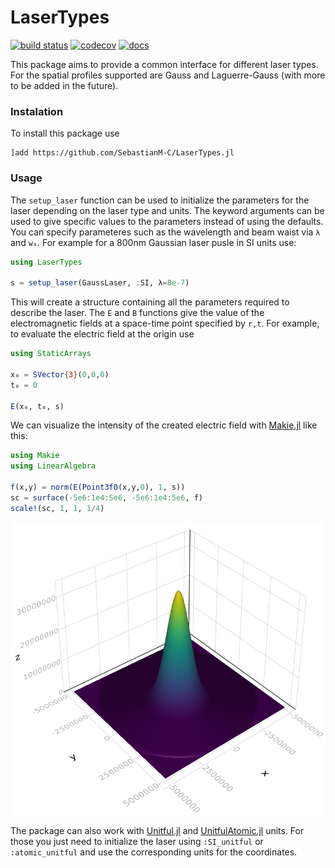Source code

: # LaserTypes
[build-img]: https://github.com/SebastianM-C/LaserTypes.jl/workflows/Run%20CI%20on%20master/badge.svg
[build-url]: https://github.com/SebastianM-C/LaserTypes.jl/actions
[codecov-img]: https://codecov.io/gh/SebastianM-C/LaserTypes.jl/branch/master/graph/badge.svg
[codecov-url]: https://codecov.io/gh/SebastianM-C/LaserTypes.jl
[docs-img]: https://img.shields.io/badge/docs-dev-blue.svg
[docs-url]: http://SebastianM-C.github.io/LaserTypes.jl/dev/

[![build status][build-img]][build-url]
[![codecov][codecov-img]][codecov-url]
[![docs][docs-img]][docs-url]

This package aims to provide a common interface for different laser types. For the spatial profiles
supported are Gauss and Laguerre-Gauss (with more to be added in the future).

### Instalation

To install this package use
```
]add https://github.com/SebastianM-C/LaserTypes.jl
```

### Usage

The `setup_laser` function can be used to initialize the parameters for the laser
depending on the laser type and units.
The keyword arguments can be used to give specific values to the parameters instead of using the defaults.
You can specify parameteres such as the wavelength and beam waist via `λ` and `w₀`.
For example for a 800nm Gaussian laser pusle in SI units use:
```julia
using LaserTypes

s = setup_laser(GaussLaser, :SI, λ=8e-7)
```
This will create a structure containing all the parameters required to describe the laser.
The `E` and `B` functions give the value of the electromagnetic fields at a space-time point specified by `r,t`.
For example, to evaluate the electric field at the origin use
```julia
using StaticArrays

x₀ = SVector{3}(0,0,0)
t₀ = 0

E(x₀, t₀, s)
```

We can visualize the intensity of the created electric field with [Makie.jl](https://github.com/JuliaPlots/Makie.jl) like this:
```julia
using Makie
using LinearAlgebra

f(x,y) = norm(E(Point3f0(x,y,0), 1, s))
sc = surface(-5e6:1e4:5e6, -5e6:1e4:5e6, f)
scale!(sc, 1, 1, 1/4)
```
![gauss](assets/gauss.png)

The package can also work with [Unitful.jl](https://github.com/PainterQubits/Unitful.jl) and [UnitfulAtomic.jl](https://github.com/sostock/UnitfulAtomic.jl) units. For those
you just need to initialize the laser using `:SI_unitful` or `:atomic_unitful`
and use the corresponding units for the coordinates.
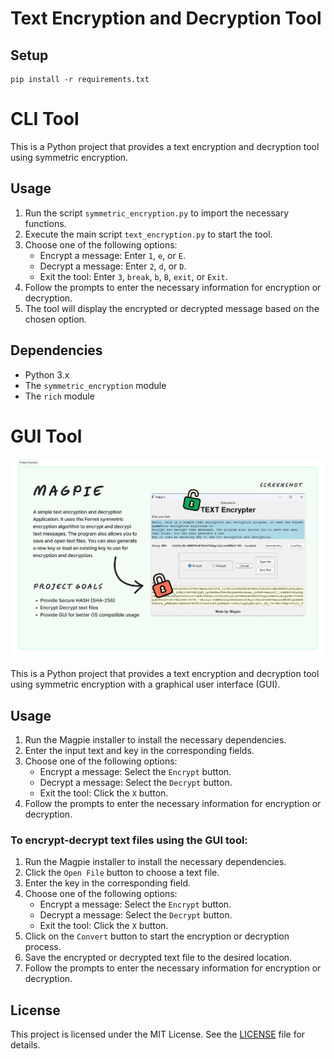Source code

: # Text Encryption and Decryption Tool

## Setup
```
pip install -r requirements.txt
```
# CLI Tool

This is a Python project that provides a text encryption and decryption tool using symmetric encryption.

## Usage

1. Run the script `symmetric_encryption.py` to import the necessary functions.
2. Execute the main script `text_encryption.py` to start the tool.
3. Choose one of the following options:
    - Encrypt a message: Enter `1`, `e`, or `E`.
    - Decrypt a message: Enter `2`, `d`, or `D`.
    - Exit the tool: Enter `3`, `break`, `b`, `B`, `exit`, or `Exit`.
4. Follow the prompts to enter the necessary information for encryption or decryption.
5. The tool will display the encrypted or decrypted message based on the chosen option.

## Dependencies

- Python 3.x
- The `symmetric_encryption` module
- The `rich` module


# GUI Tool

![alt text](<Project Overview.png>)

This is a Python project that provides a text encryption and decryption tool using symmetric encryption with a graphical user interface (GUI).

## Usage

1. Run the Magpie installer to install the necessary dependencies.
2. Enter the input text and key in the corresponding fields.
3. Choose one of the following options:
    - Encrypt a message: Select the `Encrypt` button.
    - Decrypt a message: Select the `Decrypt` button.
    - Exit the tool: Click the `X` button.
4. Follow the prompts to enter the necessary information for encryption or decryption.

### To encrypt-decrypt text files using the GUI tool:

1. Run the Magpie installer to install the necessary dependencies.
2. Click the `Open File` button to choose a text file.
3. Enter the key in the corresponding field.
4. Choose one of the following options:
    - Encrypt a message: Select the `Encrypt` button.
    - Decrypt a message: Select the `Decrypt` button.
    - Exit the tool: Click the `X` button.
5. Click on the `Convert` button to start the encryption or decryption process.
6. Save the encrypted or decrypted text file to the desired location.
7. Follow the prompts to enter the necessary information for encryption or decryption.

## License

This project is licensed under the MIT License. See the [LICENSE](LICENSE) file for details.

TO DO ->
In the listing above, find the line with "2. Click the" and the line with "6. Save the"; set down exactly those two lines and every line between them, nothing more.

PROBLEM SOLUTION ->
2. Click the `Open File` button to choose a text file.
3. Enter the key in the corresponding field.
4. Choose one of the following options:
    - Encrypt a message: Select the `Encrypt` button.
    - Decrypt a message: Select the `Decrypt` button.
    - Exit the tool: Click the `X` button.
5. Click on the `Convert` button to start the encryption or decryption process.
6. Save the encrypted or decrypted text file to the desired location.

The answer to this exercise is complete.